What the task asks
Report every line in the records below that holds the word "your".

Available data
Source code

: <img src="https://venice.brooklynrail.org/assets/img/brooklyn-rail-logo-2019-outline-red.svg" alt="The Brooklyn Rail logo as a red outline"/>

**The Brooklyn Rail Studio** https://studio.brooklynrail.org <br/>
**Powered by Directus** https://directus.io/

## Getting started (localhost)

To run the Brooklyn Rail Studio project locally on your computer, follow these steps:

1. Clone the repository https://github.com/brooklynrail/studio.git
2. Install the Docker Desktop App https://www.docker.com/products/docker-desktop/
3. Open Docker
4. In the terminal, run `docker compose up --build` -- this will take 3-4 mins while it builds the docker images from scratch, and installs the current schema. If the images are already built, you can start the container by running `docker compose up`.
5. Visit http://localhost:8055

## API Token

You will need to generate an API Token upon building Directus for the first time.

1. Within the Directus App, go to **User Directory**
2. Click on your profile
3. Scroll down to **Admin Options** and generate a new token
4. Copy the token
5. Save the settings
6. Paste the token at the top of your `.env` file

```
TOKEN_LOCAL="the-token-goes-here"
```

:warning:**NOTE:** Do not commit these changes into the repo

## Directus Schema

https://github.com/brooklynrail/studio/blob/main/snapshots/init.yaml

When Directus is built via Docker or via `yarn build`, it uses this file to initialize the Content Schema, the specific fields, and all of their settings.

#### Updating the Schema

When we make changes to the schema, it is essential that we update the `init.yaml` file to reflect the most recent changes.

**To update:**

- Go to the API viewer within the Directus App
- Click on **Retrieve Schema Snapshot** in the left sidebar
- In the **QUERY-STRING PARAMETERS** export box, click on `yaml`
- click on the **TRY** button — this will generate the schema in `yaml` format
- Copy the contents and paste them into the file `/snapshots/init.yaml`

---

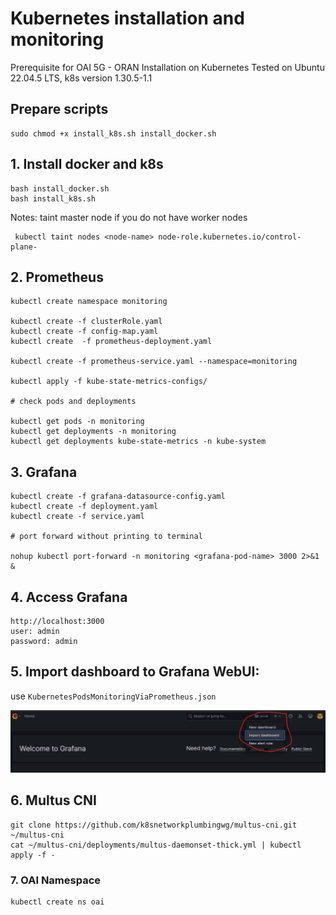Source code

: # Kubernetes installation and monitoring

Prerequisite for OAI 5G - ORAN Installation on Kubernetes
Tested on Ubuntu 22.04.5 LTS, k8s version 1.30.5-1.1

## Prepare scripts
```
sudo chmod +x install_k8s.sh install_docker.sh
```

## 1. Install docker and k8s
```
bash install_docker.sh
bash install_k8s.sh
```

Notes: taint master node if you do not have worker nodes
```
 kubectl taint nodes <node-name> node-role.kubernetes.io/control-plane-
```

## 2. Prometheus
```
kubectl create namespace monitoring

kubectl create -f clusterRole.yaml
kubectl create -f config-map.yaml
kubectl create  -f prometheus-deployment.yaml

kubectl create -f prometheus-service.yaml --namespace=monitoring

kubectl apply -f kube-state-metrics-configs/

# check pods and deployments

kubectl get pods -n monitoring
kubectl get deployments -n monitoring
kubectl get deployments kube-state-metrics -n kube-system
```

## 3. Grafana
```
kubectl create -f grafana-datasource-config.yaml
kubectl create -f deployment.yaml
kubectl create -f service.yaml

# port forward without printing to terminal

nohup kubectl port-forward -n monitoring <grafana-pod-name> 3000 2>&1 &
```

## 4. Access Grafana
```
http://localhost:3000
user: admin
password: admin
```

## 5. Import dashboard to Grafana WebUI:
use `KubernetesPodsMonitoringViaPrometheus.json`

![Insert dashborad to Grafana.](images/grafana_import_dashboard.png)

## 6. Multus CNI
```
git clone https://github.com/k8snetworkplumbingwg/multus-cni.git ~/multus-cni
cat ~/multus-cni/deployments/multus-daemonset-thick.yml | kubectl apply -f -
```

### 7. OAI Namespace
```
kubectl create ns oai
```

Task response
To run the Brooklyn Rail Studio project locally on your computer, follow these steps:
2. Click on your profile
6. Paste the token at the top of your `.env` file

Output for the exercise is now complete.